High costs and high turnover: Miami-Dade state attorney and PD seek solutions
Miami-Dade’s veteran state attorney and public defender both say the latest round of state pay raises, 3%, won’t stop a troubling exodus of front-line prosecutors and public defenders.
Both elected officials point to Miami’s ranking, for a second year straight, as the nation’s most expensive housing market, and a 7.4% inflation rate that outpaces the rest of Florida.
State Attorney Katherine Fernandez Rundle says two years of pay raises didn’t stop 156 prosecutors – the equivalent of a large Miami law firm — from leaving her office in the past 24 months.
She projects a 35% vacancy rate by summer and worries about Miami’s ability to maintain a five-year, 16% decline in homicides.
“A lot of the strategies we have been putting in place over the last decade are working, but we’re at a tipping point. At some point, the whole dam is going to break.”

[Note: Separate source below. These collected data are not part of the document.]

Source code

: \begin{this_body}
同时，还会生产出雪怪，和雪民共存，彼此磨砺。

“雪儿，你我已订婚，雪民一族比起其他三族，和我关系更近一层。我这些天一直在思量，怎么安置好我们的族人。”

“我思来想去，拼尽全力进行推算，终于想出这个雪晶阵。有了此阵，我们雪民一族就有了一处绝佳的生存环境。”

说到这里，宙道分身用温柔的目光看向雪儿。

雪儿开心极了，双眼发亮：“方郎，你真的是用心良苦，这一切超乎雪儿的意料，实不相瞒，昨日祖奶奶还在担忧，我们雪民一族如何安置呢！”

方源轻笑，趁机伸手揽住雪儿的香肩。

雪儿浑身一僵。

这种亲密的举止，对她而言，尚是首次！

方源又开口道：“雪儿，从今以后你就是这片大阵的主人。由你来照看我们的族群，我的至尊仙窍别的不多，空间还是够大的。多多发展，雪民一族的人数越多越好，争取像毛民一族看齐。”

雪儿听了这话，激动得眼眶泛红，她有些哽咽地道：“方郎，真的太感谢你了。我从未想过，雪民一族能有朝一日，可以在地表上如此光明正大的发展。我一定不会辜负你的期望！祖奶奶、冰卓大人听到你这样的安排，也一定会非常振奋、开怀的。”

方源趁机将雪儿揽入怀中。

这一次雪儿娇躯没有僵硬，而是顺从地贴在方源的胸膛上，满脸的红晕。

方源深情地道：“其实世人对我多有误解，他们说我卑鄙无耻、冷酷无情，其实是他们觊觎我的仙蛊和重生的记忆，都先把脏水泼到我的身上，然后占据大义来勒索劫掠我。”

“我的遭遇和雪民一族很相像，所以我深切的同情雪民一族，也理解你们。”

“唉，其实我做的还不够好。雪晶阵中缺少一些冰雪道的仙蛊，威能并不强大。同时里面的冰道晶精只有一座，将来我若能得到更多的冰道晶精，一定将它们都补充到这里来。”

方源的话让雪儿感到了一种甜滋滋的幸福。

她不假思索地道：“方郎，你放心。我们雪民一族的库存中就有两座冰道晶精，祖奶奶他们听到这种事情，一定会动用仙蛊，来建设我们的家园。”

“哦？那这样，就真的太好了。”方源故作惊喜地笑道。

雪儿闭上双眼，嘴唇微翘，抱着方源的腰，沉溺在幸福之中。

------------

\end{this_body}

The vacancies have allowed her to boost starting pay from $60,000 to $68,000 for her remaining attorneys, but that’s a band aid, Rundle says.
“Obviously, I can’t sustain that because I need to fill the positions.”
It still leaves beginning lawyers, who carry on average of $160,000 in student debt, priced out of a housing market where one-bedroom apartments cost $2,750-$3,000 a month.
Many prosecutors are taking jobs with municipal governments, Rundle says.
It makes sense, she says, when the lowest paid attorney in the Miami-Dade County attorney’s office earns $152,000 a year, Rundle says.
“We gave up a long time ago competing with private law firms,” she said.
The losses have resulted in felony division chiefs managing 40 homicide cases while supervising three attorneys and their combined 400-600 felony cases, Rundle says.
Victims pay the price when they are forced to recount a deeply traumatic event to each new attorney who inherits their case, Rundle said.
“I have a woman whose daughter was killed, and she said to me, ‘I like your office, I like you Mrs. Rundle, but can you tell me why it’s taking seven years and seven lawyers to take care of my daughter’s case?” Many give up in frustration, and the case falls apart, Rundle said.
Rundle wants the Legislature to raise starting salaries and authorize a “locality pay differential,” equal to the 25% pay differential federal agencies offer lawyers who serve in Florida’s Southern District.
“So, I lose a lot of my lawyers to the U.S. Attorney’s Office, because they’re still going to be a prosecutor, and they’re going to get a salary increase, and on top of that, they’re going to get 25%,” Rundle said. “I just lost seven attorneys to Homeland Security.”
Rundle and Martinez say Florida taxpayers are footing the bill to train beginning lawyers without benefiting from their experience.
Martinez says his office is still losing 29 lawyers a year, as it has for the past two years. He expects his vacancy rate to nearly match Rundle’s — between 24% and 25%.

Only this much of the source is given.